1. Jim's annual salary was $30,000 that year.
2. Kate's annual salary was $40,000 that year.
J-------------K-------------M
According to the question stem:
M-K = x.
M-J = 2x.
Thus, the salaries look like this:
J------x------K------x------M
The number line above implies that the salaries are EVENLY SPACED.
When values are evenly spaced, AVERAGE = MEDIAN.
The median salary here is the value of K.

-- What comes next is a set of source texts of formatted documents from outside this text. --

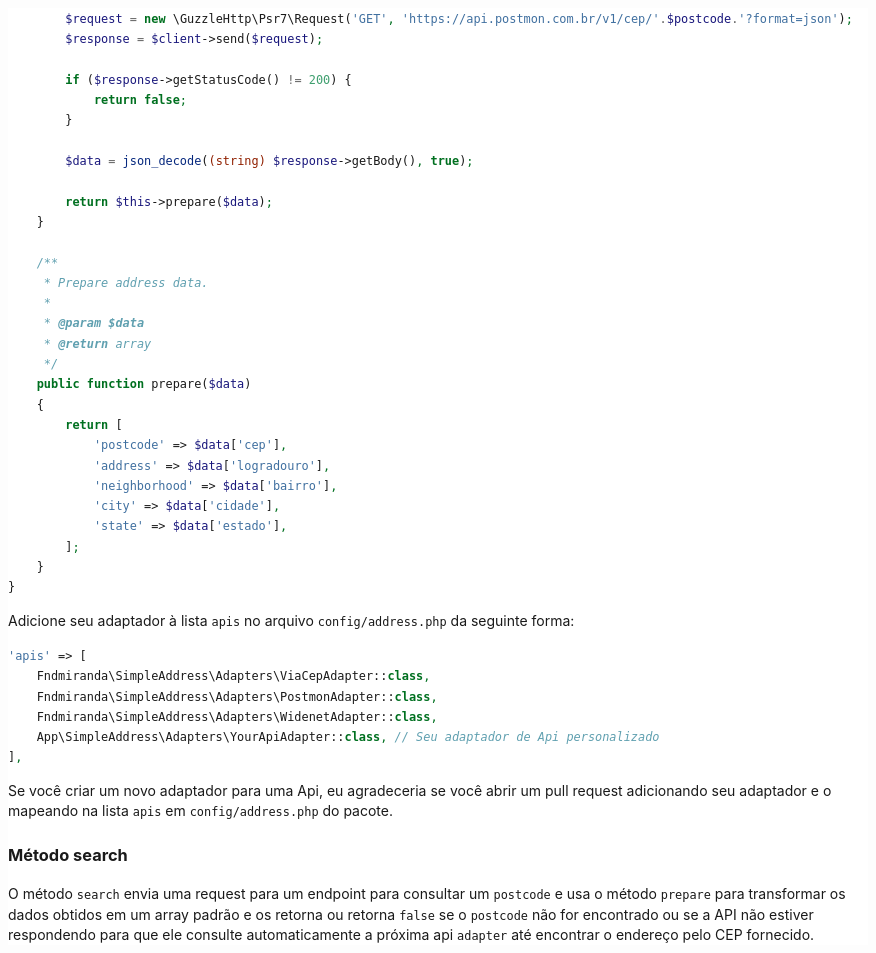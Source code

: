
 ```php
        $request = new \GuzzleHttp\Psr7\Request('GET', 'https://api.postmon.com.br/v1/cep/'.$postcode.'?format=json');
        $response = $client->send($request);

        if ($response->getStatusCode() != 200) {
            return false;
        }

        $data = json_decode((string) $response->getBody(), true);

        return $this->prepare($data);
    }

    /**
     * Prepare address data.
     *
     * @param $data
     * @return array
     */
    public function prepare($data)
    {
        return [
            'postcode' => $data['cep'],
            'address' => $data['logradouro'],
            'neighborhood' => $data['bairro'],
            'city' => $data['cidade'],
            'state' => $data['estado'],
        ];
    }
}
```

Adicione seu adaptador à lista `apis` no arquivo `config/address.php` da seguinte forma:

```php
'apis' => [
    Fndmiranda\SimpleAddress\Adapters\ViaCepAdapter::class,
    Fndmiranda\SimpleAddress\Adapters\PostmonAdapter::class,
    Fndmiranda\SimpleAddress\Adapters\WidenetAdapter::class,
    App\SimpleAddress\Adapters\YourApiAdapter::class, // Seu adaptador de Api personalizado
],
```

Se você criar um novo adaptador para uma Api, eu agradeceria se você abrir um pull request adicionando seu adaptador e o mapeando
na lista `apis` em `config/address.php` do pacote.

### Método search

O método `search` envia uma request para um endpoint para consultar um `postcode` e usa o método `prepare` para transformar os
dados obtidos em um array padrão e os retorna ou retorna `false` se o `postcode` não for encontrado ou se a API 
não estiver respondendo para que ele consulte automaticamente a próxima api `adapter` até encontrar o endereço pelo CEP fornecido.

Question rephrased: What is the value of K?
Statement 1: J=30,000.
Since different values of K are possible, INSUFFICIENT.
Statement 2: K=40,000
SUFFICIENT.
The correct answer is B.
Algebraic approach:
The average of the 3 salaries = (M+J+K)/3.
Since the difference between Mary's and Jim's annual salaries was twice the difference between Mary's and Kate's annual salaries, we get:
M-J = 2(M-K)
M-J = 2M-2K
2K = M+J.
Substituting M+J = 2K into (M+J+K)/3, we can rephrase the question stem as follows:
Average of the 3 salaries = (M+J+K)/3 = (2K + K)/3 = 3K/3 = K.
Question rephrased: What is the value of K?
From here, we can proceed as we did above.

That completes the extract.